After the thrill of completing my first marathon, I immediately registered for my second – the Chicago Marathon in 2014. With one marathon under my belt, I improved my time considerably, knowing what to expect from the grueling distance. Through Chicago, I learned of the six World Marathon Majors – the most prestigious marathons globally where elite runners compete. Every dedicated marathoner dreams of running these events – Tokyo, Boston, London, Berlin, Chicago, and New York. Finishing all six earns the coveted Six Stars Medal, recognizing remarkable consistency and effort. That day, I set a new goal – to join the Six Star club. It has not been an easy challenge, but through perseverance I have now completed Chicago in 2014, 2015, 2016, 2017, and 2022, New York in 2018 and 2022, Berlin in 2019, London in 2021 (my personal record of 3 hours and 45 minutes), and Boston in 2023. I have just one Major left to realize my dream – Tokyo in March 2024! With continued focus and training, I am hopeful and energized to achieve this final milestone on my marathon journey.

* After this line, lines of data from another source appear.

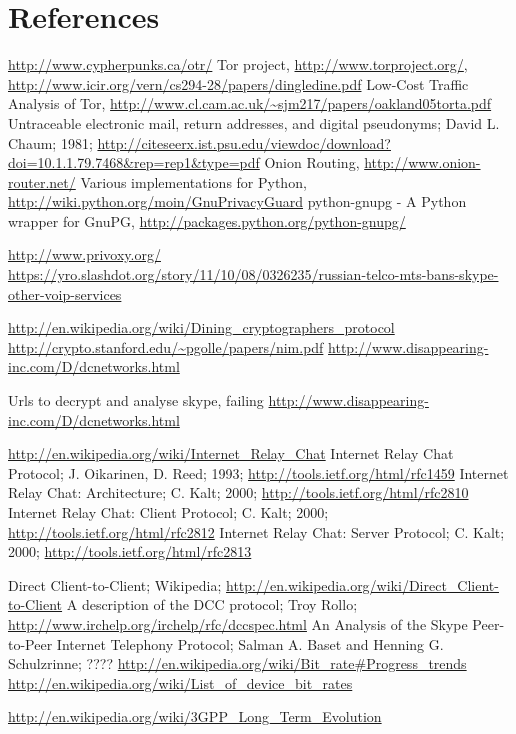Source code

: \section{References}
\begin{thebibliography}{666}
 \url{http://www.cypherpunks.ca/otr/}
 Tor project, \url{http://www.torproject.org/},
    \url{http://www.icir.org/vern/cs294-28/papers/dingledine.pdf}
 Low-Cost Traffic Analysis of Tor,
    \url{http://www.cl.cam.ac.uk/~sjm217/papers/oakland05torta.pdf}
 Untraceable electronic mail, return addresses, and digital pseudonyms;
    David L. Chaum; 1981;
    \url{http://citeseerx.ist.psu.edu/viewdoc/download?doi=10.1.1.79.7468&rep=rep1&type=pdf}
 Onion Routing, \url{http://www.onion-router.net/}
 Various implementations for Python,
    \url{http://wiki.python.org/moin/GnuPrivacyGuard}
 python-gnupg - A Python wrapper for GnuPG,
    \url{http://packages.python.org/python-gnupg/}

 \url{http://www.privoxy.org/}
\url{https://yro.slashdot.org/story/11/10/08/0326235/russian-telco-mts-bans-skype-other-voip-services}

\url{http://en.wikipedia.org/wiki/Dining_cryptographers_protocol}
\url{http://crypto.stanford.edu/~pgolle/papers/nim.pdf}
\url{http://www.disappearing-inc.com/D/dcnetworks.html}

 Urls to decrypt and analyse skype, failing
\url{http://www.disappearing-inc.com/D/dcnetworks.html}

 \url{http://en.wikipedia.org/wiki/Internet_Relay_Chat}
 Internet Relay Chat Protocol; J. Oikarinen, D. Reed; 1993;
    \url{http://tools.ietf.org/html/rfc1459}
 Internet Relay Chat: Architecture; C. Kalt; 2000;
    \url{http://tools.ietf.org/html/rfc2810}
 Internet Relay Chat: Client Protocol; C. Kalt; 2000;
    \url{http://tools.ietf.org/html/rfc2812}
 Internet Relay Chat: Server Protocol; C. Kalt; 2000;
    \url{http://tools.ietf.org/html/rfc2813}

 Direct Client-to-Client; Wikipedia;
    \url{http://en.wikipedia.org/wiki/Direct_Client-to-Client}
 A description of the DCC protocol; Troy Rollo;
    \url{http://www.irchelp.org/irchelp/rfc/dccspec.html}
 An Analysis of the Skype Peer-to-Peer Internet
Telephony Protocol;
Salman A. Baset and Henning G. Schulzrinne;
????
 \url{http://en.wikipedia.org/wiki/Bit_rate#Progress_trends}
 \url{http://en.wikipedia.org/wiki/List_of_device_bit_rates}

 \url{http://en.wikipedia.org/wiki/3GPP_Long_Term_Evolution}

\end{thebibliography}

In March 2023, I had the opportunity to run the Boston Marathon and check off another major marathon. It’s the oldest, most iconic, and challenging marathon in the world at 127 years and counting. With limited spots for only 30,000 runners (versus 40,000-60,000 in other Majors), gaining entry is an elite accomplishment. Qualifying requires meeting strict time standards that only the most prepared athletes can achieve. The other option is an invitation from a charity partner, which was my route. Over three years, I made myself known to various Boston-area charities since locals get priority. Finally, the American Red Cross of Massachusetts gave me the coveted opportunity – a proud achievement as one of the privileged runners to take on the Boston Marathon. The Red Cross provided a bib number in exchange for meeting a fundraising minimum, helping me fulfill my dream of toeing the line at this legendary race. My whole family was there to watch me and I ran the marathon in just under four hours.

What is something that people may not know about you? Or do you have any hobbies you’d like to share?

Everyone knows that I like to run and train. But some people may not know that I have never used a trainer to prepare myself for marathons, which is very uncommon. Probably 99% of people find a trainer that will push them to become better and improve their time. But me – I take a lot of accountability in myself and have been completely self-trained and taught. I see no problem hiring a trainer to prepare for a race, but it’s not something I have ever done or felt the need to do.

What advice would you share with a younger version of yourself?

Every pilot must stay prepared through ongoing training, but also maintain the right attitude to handle flying’s incredible highs and adverse lows. Patience, determination, courage and knowledge will equip you to make the best decisions when challenges arise. Learn daily and gain experience to become a better pilot and professional. When you achieve a goal, don’t settle – seek continual improvement. I strive to follow this advice myself while growing as a pilot at Jet Linx.

I feel proud to have inspired this mindset in my flying partner and fellow Jet Linx Pilot Juan Vanegas. Though I graduated as a pilot the day he was born in 1994, I’ve guided Juan by example and motivation. He’s not only progressed professionally at Jet Linx, but has also embraced running – propelled by my passion. In just one year of training together, Juan has already finished two half-marathons. I’m certain he’ll soon become a great Captain and marathoner too! Again, never stop striving for more once you reach a goal. Instead, seek to constantly improve yourself and your skills. This commitment to growth has fueled my aviation career and running – two pursuits that require patience, courage and an endless pursuit of excellence.